EXERCISE REQUIREMENTS: In your copy, reproduce each entry exactly and include no picture.

========================================================================

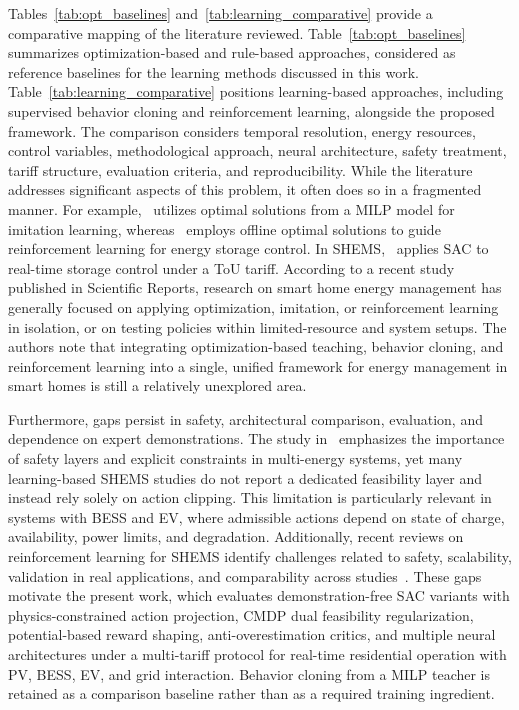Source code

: \documentclass[preprint,12pt, 3p]{elsarticle}
\begin{document}
Tables~\ref{tab:opt_baselines} and~\ref{tab:learning_comparative} provide a comparative mapping of the literature reviewed. Table~\ref{tab:opt_baselines} summarizes optimization-based and rule-based approaches, considered as reference baselines for the learning methods discussed in this work. Table~\ref{tab:learning_comparative} positions learning-based approaches, including supervised behavior cloning and reinforcement learning, alongside the proposed framework. The comparison considers temporal resolution, energy resources, control variables, methodological approach, neural architecture, safety treatment, tariff structure, evaluation criteria, and reproducibility. While the literature addresses significant aspects of this problem, it often does so in a fragmented manner. For example,~\cite{9585298} utilizes optimal solutions from a \gls{MILP} model for imitation learning, whereas~\cite{XU2024122915} employs offline optimal solutions to guide reinforcement learning for energy storage control. In \gls{SHEMS},~\cite{XIONG20243501} applies \gls{SAC} to real-time storage control under a \gls{ToU} tariff. According to a recent study published in Scientific Reports, research on smart home energy management has generally focused on applying optimization, imitation, or reinforcement learning in isolation, or on testing policies within limited-resource and system setups. The authors note that integrating optimization-based teaching, behavior cloning, and reinforcement learning into a single, unified framework for energy management in smart homes is still a relatively unexplored area.

Furthermore, gaps persist in safety, architectural comparison, evaluation, and dependence on expert demonstrations. The study in~\cite{CEUSTERS2023101202} emphasizes the importance of safety layers and explicit constraints in multi-energy systems, yet many learning-based \gls{SHEMS} studies do not report a dedicated feasibility layer and instead rely solely on action clipping. This limitation is particularly relevant in systems with \gls{BESS} and \gls{EV}, where admissible actions depend on state of charge, availability, power limits, and degradation. Additionally, recent reviews on reinforcement learning for \gls{SHEMS} identify challenges related to safety, scalability, validation in real applications, and comparability across studies~\cite{en17246420}. These gaps motivate the present work, which evaluates demonstration-free \gls{SAC} variants with physics-constrained action projection, \gls{CMDP} dual feasibility regularization, potential-based reward shaping, anti-overestimation critics, and multiple neural architectures under a multi-tariff protocol for real-time residential operation with \gls{PV}, \gls{BESS}, \gls{EV}, and grid interaction. Behavior cloning from a \gls{MILP} teacher is retained as a comparison baseline rather than as a required training ingredient.
\end{document}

========================================================================

FINISHED TASK:
Source code

: \documentclass[preprint,12pt, 3p]{elsarticle}
\begin{document}
Tables~\ref{tab:opt_baselines} and~\ref{tab:learning_comparative} provide a comparative mapping of the literature reviewed. Table~\ref{tab:opt_baselines} summarizes optimization-based and rule-based approaches, considered as reference baselines for the learning methods discussed in this work. Table~\ref{tab:learning_comparative} positions learning-based approaches, including supervised behavior cloning and reinforcement learning, alongside the proposed framework. The comparison considers temporal resolution, energy resources, control variables, methodological approach, neural architecture, safety treatment, tariff structure, evaluation criteria, and reproducibility. While the literature addresses significant aspects of this problem, it often does so in a fragmented manner. For example,~\cite{9585298} utilizes optimal solutions from a \gls{MILP} model for imitation learning, whereas~\cite{XU2024122915} employs offline optimal solutions to guide reinforcement learning for energy storage control. In \gls{SHEMS},~\cite{XIONG20243501} applies \gls{SAC} to real-time storage control under a \gls{ToU} tariff. According to a recent study published in Scientific Reports, research on smart home energy management has generally focused on applying optimization, imitation, or reinforcement learning in isolation, or on testing policies within limited-resource and system setups. The authors note that integrating optimization-based teaching, behavior cloning, and reinforcement learning into a single, unified framework for energy management in smart homes is still a relatively unexplored area.

Furthermore, gaps persist in safety, architectural comparison, evaluation, and dependence on expert demonstrations. The study in~\cite{CEUSTERS2023101202} emphasizes the importance of safety layers and explicit constraints in multi-energy systems, yet many learning-based \gls{SHEMS} studies do not report a dedicated feasibility layer and instead rely solely on action clipping. This limitation is particularly relevant in systems with \gls{BESS} and \gls{EV}, where admissible actions depend on state of charge, availability, power limits, and degradation. Additionally, recent reviews on reinforcement learning for \gls{SHEMS} identify challenges related to safety, scalability, validation in real applications, and comparability across studies~\cite{en17246420}. These gaps motivate the present work, which evaluates demonstration-free \gls{SAC} variants with physics-constrained action projection, \gls{CMDP} dual feasibility regularization, potential-based reward shaping, anti-overestimation critics, and multiple neural architectures under a multi-tariff protocol for real-time residential operation with \gls{PV}, \gls{BESS}, \gls{EV}, and grid interaction. Behavior cloning from a \gls{MILP} teacher is retained as a comparison baseline rather than as a required training ingredient.
\end{document}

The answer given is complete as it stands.